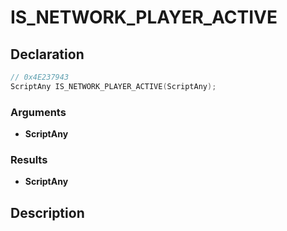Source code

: # IS_NETWORK_PLAYER_ACTIVE

## Declaration
```cpp
// 0x4E237943
ScriptAny IS_NETWORK_PLAYER_ACTIVE(ScriptAny);
```

### Arguments
- **ScriptAny**

### Results
- **ScriptAny**

## Description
※ ※ ※
_What you are asked to do:_
Reproduce the full listing faithfully, but do not carry over any pictures.

_Written response:_
Source code

: # IS_NETWORK_PLAYER_ACTIVE

## Declaration
```cpp
// 0x4E237943
ScriptAny IS_NETWORK_PLAYER_ACTIVE(ScriptAny);
```

### Arguments
- **ScriptAny**

### Results
- **ScriptAny**

## Description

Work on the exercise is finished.